Dataset items
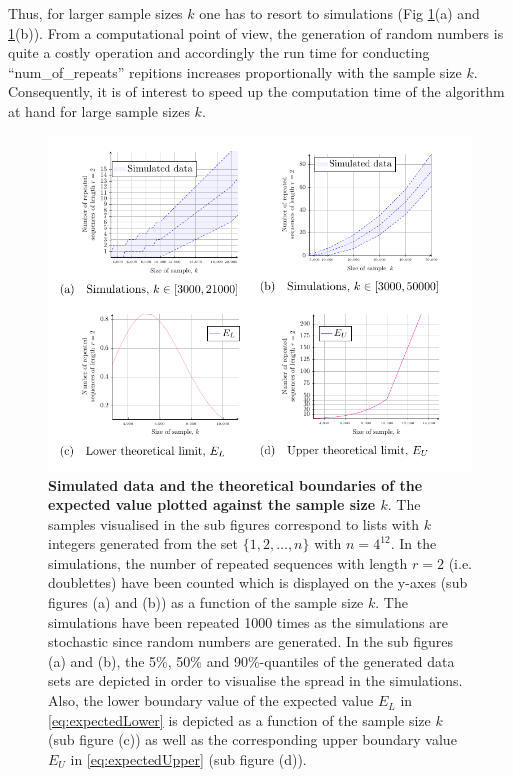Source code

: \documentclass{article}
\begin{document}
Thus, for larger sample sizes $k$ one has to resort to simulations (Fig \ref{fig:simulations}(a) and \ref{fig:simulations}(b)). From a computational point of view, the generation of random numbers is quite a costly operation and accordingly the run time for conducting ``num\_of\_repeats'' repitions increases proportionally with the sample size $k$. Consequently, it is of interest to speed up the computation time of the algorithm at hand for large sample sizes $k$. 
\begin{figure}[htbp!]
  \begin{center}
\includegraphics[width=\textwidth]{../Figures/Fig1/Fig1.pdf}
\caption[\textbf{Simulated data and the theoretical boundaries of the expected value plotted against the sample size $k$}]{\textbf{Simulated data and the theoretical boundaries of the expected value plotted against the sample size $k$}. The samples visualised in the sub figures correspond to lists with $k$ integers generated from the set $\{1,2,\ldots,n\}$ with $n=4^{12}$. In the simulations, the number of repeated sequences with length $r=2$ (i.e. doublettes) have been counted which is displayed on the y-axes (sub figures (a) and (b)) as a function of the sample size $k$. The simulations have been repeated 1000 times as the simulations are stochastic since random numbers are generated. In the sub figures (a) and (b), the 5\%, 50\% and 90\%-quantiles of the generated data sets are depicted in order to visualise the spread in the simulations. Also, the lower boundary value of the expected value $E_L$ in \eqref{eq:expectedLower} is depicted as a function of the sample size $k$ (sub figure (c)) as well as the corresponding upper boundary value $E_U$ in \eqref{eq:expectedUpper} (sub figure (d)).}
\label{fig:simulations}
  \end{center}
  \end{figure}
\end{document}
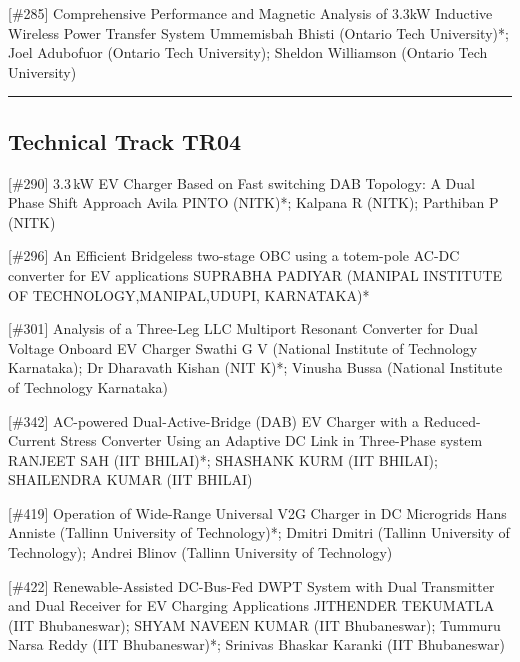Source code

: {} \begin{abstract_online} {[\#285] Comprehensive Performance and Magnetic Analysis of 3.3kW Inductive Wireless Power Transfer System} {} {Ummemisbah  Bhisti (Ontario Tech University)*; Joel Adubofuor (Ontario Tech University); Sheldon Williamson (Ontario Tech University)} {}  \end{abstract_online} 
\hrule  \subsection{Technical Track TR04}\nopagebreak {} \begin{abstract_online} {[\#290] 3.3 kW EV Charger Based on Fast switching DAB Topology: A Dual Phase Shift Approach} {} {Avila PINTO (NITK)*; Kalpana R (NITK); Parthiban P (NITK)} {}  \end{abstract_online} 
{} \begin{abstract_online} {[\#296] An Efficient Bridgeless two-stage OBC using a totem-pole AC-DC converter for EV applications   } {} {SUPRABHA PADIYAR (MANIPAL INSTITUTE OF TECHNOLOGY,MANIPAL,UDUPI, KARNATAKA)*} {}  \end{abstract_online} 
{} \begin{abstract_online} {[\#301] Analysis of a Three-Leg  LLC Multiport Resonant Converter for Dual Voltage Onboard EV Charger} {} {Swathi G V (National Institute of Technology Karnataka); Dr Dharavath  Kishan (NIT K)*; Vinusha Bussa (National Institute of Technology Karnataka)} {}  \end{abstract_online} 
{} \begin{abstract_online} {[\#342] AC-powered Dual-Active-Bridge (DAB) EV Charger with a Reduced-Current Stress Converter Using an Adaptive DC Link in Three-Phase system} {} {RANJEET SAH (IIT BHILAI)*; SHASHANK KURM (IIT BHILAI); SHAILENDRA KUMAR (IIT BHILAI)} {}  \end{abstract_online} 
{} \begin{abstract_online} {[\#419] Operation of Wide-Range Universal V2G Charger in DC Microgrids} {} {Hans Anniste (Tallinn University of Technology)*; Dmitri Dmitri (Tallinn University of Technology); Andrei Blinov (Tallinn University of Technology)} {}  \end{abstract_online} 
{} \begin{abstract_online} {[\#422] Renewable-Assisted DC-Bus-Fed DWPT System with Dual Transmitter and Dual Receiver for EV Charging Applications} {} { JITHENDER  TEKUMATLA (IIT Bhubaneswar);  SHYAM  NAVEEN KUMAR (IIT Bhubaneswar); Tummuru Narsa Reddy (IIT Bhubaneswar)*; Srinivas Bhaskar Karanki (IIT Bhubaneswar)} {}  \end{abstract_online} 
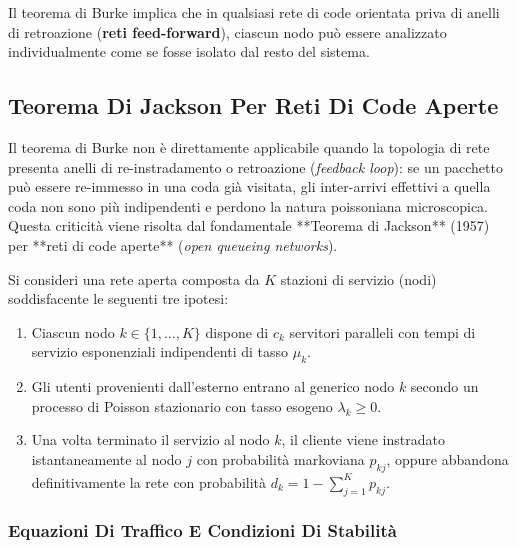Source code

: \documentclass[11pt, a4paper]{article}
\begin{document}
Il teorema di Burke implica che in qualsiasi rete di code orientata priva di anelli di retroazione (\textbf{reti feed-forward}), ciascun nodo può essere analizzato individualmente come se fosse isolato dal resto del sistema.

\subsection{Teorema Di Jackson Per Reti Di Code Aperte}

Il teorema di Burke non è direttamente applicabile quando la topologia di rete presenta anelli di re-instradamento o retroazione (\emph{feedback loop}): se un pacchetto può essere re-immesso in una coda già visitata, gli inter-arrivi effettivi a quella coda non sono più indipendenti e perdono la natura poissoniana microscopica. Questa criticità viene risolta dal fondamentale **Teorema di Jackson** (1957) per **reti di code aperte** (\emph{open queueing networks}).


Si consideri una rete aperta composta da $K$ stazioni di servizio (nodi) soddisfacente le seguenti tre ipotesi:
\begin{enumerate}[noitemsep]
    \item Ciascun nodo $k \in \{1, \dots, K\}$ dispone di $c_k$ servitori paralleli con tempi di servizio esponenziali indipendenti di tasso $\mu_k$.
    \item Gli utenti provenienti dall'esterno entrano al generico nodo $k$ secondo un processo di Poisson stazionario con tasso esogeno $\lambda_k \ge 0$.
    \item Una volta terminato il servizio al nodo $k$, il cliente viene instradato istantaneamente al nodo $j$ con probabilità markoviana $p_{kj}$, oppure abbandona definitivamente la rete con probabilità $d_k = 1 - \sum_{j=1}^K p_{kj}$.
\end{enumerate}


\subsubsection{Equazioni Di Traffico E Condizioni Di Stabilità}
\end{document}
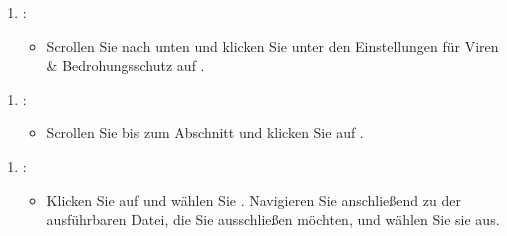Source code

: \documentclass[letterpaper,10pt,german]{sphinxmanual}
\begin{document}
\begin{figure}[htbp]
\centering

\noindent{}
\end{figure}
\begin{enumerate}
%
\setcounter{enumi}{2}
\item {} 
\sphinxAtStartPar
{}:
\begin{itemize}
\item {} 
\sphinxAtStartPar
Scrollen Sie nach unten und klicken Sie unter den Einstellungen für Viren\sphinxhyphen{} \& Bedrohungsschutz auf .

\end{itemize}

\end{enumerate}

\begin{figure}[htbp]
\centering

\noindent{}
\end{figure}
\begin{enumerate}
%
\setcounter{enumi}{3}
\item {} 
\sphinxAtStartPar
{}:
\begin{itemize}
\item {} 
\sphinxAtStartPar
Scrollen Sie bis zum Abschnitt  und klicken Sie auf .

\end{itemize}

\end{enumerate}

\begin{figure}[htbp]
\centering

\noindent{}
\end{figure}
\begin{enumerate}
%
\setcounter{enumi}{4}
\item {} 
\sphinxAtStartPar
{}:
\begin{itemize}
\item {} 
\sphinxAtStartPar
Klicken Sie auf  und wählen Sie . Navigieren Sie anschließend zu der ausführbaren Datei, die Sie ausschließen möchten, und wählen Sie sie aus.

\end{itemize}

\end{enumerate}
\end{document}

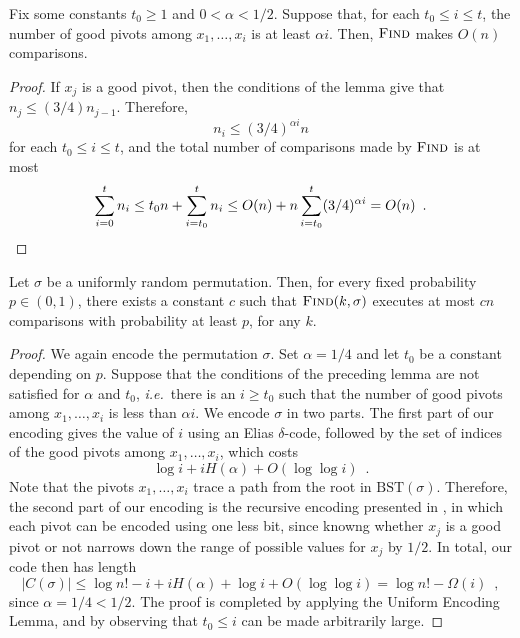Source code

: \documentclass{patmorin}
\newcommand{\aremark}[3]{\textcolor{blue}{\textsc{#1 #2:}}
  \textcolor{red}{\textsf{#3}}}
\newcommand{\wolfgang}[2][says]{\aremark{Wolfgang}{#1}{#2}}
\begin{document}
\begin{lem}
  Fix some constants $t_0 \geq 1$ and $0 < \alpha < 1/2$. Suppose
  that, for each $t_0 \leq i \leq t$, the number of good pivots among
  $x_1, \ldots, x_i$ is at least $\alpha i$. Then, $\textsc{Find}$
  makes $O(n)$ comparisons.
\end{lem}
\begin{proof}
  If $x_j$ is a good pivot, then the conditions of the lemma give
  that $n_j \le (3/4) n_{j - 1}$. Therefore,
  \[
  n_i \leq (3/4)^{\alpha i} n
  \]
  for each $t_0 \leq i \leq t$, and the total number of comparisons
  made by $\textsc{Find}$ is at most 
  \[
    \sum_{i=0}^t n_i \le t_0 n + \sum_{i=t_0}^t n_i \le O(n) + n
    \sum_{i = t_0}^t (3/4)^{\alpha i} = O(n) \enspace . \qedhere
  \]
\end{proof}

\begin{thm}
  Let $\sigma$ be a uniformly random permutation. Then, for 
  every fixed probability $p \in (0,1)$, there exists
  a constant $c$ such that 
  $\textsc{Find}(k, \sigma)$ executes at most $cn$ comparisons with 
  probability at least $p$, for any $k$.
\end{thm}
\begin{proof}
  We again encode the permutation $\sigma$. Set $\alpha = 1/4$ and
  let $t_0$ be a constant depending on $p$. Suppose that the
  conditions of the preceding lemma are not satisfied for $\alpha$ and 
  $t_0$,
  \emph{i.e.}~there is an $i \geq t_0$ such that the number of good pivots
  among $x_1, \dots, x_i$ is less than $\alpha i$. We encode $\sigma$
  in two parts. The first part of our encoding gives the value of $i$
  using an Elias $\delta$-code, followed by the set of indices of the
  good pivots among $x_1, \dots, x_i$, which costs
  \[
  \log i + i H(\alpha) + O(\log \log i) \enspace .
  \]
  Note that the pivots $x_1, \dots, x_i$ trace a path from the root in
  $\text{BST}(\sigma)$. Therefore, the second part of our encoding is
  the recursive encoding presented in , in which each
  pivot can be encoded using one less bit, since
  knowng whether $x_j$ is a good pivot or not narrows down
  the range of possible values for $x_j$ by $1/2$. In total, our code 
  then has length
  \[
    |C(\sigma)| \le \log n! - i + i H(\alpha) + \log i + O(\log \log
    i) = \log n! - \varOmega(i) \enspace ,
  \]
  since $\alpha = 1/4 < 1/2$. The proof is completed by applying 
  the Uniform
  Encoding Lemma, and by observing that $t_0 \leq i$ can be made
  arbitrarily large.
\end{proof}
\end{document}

#### [Description of the task]
Extract from the records above the lines from the one containing "Let $\sigma$ be" to the one containing "using an Elias", both lines included, exactly as they appear and with nothing else.

#### [Exercise solution]
  Let $\sigma$ be a uniformly random permutation. Then, for 
  every fixed probability $p \in (0,1)$, there exists
  a constant $c$ such that 
  $\textsc{Find}(k, \sigma)$ executes at most $cn$ comparisons with 
  probability at least $p$, for any $k$.
\end{thm}
\begin{proof}
  We again encode the permutation $\sigma$. Set $\alpha = 1/4$ and
  let $t_0$ be a constant depending on $p$. Suppose that the
  conditions of the preceding lemma are not satisfied for $\alpha$ and 
  $t_0$,
  \emph{i.e.}~there is an $i \geq t_0$ such that the number of good pivots
  among $x_1, \dots, x_i$ is less than $\alpha i$. We encode $\sigma$
  in two parts. The first part of our encoding gives the value of $i$
  using an Elias $\delta$-code, followed by the set of indices of the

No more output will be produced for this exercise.